Forestry department employees, members of Pasydy, held a symbolic protest outside the agriculture and finance ministries on Monday – International Day of Forests – to lobby for additional staff to help address what they say is chronic understaffing.
This year’s international day is dedicated to the role of forests in ensuring sustainable production and consumption.
“It is noted that for yet one more year, the forestry department is called on to manage and protect our country’s forests while facing a very serious understaffing problem,” the employees said.
This not only takes a toll on personnel but poses a risk to forests, society and the economy more generally.
Decisions over the past two years to unfreeze posts do not resolve the problem, as the department needs to return to levels of tolerable staffing so that it can fulfil its expanded role, they added.
Since the end of January, the union has called on members to abstain from overtime in protest at the state’s failure to restore 27 positions that were scrapped in 2012 to 2015, which are “essential for the department’s ability to operate to an acceptable level”.
The workers staged a six-hour work stoppage over the same issue in December 2021.
In Monday’s announcement, the employees said that since the last meeting at the finance ministry at the end of November, and despite public statements to the contrary, no action has been taken to resolve problems.

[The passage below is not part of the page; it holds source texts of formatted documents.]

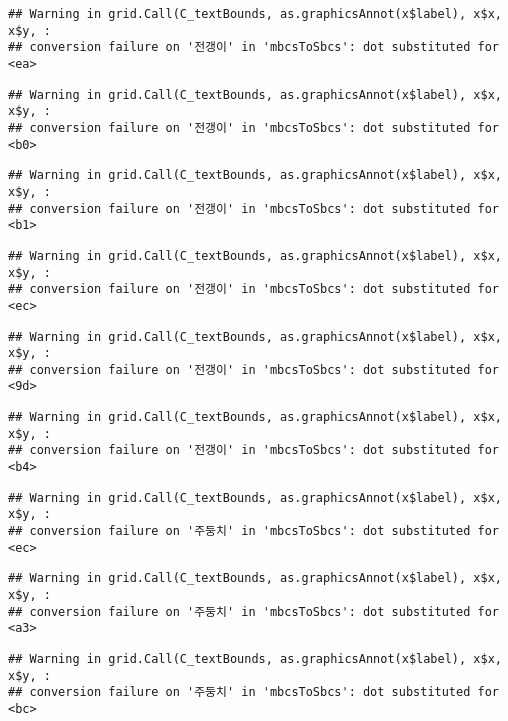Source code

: \documentclass[
]{article}
\begin{document}
\begin{verbatim}
## Warning in grid.Call(C_textBounds, as.graphicsAnnot(x$label), x$x, x$y, :
## conversion failure on '전갱이' in 'mbcsToSbcs': dot substituted for <ea>
\end{verbatim}

\begin{verbatim}
## Warning in grid.Call(C_textBounds, as.graphicsAnnot(x$label), x$x, x$y, :
## conversion failure on '전갱이' in 'mbcsToSbcs': dot substituted for <b0>
\end{verbatim}

\begin{verbatim}
## Warning in grid.Call(C_textBounds, as.graphicsAnnot(x$label), x$x, x$y, :
## conversion failure on '전갱이' in 'mbcsToSbcs': dot substituted for <b1>
\end{verbatim}

\begin{verbatim}
## Warning in grid.Call(C_textBounds, as.graphicsAnnot(x$label), x$x, x$y, :
## conversion failure on '전갱이' in 'mbcsToSbcs': dot substituted for <ec>
\end{verbatim}

\begin{verbatim}
## Warning in grid.Call(C_textBounds, as.graphicsAnnot(x$label), x$x, x$y, :
## conversion failure on '전갱이' in 'mbcsToSbcs': dot substituted for <9d>
\end{verbatim}

\begin{verbatim}
## Warning in grid.Call(C_textBounds, as.graphicsAnnot(x$label), x$x, x$y, :
## conversion failure on '전갱이' in 'mbcsToSbcs': dot substituted for <b4>
\end{verbatim}

\begin{verbatim}
## Warning in grid.Call(C_textBounds, as.graphicsAnnot(x$label), x$x, x$y, :
## conversion failure on '주둥치' in 'mbcsToSbcs': dot substituted for <ec>
\end{verbatim}

\begin{verbatim}
## Warning in grid.Call(C_textBounds, as.graphicsAnnot(x$label), x$x, x$y, :
## conversion failure on '주둥치' in 'mbcsToSbcs': dot substituted for <a3>
\end{verbatim}

\begin{verbatim}
## Warning in grid.Call(C_textBounds, as.graphicsAnnot(x$label), x$x, x$y, :
## conversion failure on '주둥치' in 'mbcsToSbcs': dot substituted for <bc>
\end{verbatim}
\end{document}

According to the union, the forestry sector also suffers from the downgrading of forestry education reflected in the decision to suspend efforts to set up a relevant department at Tepak (Cyprus University of Technology), the sidelining of the forestry college and controversial proposals to reintroduce a forest diploma.
Lack of advanced forestry training and research on Cyprus deprives effective forestry management and protection of support, they said.
“On the occasion of International Day of Forests, we warn that this continued negative approach touches management of forests across the board and not just firefighting,” they said.
“Any changes that have been implemented are limited and unable to address the existing and huge challenges, whether these involve fires or the effective management of our forests as single ecosystems,” they concluded.